In these years of violence, of “the Douglas wars” as they were called, two new tendencies may be observed. In January 1572, Morton induced an assembly of preachers at Leith to accept one of his clan, John Douglas, as Archbishop of St Andrews: other bishops were appointed, called Tulchan bishops, from the tulchan or effigy of a calf employed to induce cows to yield their milk. The Church revenues were drawn through these unapostolic prelates, and came into the hands of the State, or at least of Morton. With these bishops, superintendents co-existed, but not for long. “The horns of the mitre” already began to peer above Presbyterian parity, and Morton is said to have remarked that there would never be peace in Scotland till some preachers were hanged. In fact, there never was peace between Kirk and State till a deplorable number of preachers were hanged by the Governments of Charles II. and James II.

A meeting of preachers in Edinburgh, after the Bartholomew massacre, in the autumn of 1572, demanded that “it shall be lawful to all the subjects in this realm to invade them and every one of them to the death.” The persons to be “invaded to the death” are recalcitrant Catholics, “grit or small,” persisting in remaining in Scotland.

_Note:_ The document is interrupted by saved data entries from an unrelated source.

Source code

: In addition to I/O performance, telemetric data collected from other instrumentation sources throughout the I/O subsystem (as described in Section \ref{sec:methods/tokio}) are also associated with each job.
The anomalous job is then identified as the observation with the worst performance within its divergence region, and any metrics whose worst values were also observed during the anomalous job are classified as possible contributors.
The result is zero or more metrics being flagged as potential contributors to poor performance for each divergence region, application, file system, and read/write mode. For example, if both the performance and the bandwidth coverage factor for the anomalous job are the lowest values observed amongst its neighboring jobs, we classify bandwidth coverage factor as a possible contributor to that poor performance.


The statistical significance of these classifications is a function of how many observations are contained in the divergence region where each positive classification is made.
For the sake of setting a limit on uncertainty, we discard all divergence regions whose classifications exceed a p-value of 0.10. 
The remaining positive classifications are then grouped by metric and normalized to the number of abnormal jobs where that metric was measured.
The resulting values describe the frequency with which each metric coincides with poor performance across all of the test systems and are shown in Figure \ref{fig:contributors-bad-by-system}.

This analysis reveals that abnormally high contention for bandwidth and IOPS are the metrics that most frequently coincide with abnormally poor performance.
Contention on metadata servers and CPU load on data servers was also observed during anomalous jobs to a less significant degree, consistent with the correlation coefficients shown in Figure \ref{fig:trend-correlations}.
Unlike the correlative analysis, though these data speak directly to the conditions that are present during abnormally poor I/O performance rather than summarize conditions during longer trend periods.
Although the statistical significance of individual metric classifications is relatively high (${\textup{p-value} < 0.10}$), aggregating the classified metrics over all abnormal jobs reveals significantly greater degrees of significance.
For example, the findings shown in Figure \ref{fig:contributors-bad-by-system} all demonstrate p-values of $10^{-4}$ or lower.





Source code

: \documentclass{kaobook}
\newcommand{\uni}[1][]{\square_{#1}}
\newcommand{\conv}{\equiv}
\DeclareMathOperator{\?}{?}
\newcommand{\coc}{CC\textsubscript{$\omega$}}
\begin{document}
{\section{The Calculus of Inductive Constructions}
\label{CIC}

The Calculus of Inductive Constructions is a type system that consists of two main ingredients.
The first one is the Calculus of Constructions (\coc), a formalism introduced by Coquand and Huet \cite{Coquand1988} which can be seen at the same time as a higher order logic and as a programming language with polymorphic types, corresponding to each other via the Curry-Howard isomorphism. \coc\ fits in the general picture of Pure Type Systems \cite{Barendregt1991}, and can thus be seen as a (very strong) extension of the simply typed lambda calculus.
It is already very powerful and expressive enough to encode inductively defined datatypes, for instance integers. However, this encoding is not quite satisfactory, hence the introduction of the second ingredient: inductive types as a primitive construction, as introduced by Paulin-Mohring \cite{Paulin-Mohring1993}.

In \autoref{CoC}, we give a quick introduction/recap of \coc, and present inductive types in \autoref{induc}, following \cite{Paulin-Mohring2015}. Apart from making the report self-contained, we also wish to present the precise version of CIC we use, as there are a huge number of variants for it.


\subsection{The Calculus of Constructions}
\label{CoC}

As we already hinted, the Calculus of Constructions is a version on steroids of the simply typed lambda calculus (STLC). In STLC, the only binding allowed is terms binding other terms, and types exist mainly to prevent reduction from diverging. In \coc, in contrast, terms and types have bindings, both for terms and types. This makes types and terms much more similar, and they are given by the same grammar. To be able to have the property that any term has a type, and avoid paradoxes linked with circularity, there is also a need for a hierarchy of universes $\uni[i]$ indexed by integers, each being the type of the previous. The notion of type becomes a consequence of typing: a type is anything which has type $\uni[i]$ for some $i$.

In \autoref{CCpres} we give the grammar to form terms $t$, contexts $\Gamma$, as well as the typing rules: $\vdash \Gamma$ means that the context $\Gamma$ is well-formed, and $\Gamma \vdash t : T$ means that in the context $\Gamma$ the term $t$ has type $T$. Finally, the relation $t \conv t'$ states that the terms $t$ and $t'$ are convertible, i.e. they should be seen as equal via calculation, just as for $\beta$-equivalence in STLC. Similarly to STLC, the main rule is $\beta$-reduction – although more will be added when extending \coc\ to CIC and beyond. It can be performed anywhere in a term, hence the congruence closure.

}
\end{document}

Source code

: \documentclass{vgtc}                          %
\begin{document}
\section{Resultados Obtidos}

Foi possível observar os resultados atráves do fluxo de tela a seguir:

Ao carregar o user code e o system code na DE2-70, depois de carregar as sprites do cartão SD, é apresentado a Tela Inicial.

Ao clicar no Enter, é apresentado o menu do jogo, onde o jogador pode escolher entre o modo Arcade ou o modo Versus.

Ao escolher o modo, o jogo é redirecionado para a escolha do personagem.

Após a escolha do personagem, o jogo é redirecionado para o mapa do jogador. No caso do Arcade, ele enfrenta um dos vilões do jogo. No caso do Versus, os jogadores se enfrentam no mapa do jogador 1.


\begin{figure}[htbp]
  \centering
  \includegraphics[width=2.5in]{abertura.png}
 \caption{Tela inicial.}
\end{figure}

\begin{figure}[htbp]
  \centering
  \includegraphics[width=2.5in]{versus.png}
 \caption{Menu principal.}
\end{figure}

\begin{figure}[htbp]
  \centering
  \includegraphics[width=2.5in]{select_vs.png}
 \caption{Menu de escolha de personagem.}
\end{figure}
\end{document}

The alarmed demands of the preachers were merely disregarded by the Privy Council. The ruling nobles, as Bishop Lesley says, would never gratify the preachers by carrying out the bloody penal Acts to their full extent against Catholics. There was no expulsion of all Catholics who dared to stay; no popular massacre of all who declined to go. While Morton was in power he kept the preachers well in hand. He did worse: he starved the ministers, and thrust into the best livings wanton young gentlemen, of whom his kinsman, Archibald Douglas, an accomplice in Darnley’s death and a trebly-dyed traitor, was the worst. But in 1575, the great Andrew Melville, an erudite scholar and a most determined person, began to protest against the very name of bishop in the Kirk; and in Adamson, made by Morton successor of John Douglas at St Andrews, Melville found a mark and a victim. In economics, as an English diplomatist wrote to Cecil in November 1572, the country, despite the civil war, was thriving; “the noblemen’s great credit decaying, . . . the ministry and religion increaseth, and the desire in them to prevent the practice of the Papists.” The Englishman, in November, may refer to the petition for persecution of October 20, 1572.

The death of old Châtelherault now left the headship of the Hamiltons in more resolute hands; Morton was confronted by opposition from Argyll, Atholl, Buchan, and Mar; and Morton, in 1576-1577, made approaches to Mary. When the young James VI. came to his majority Morton’s enemies would charge him with his guilty foreknowledge, through Both well, of Darnley’s murder, so he made advances to Mary in hope of an amnesty. She suspected a trap and held aloof.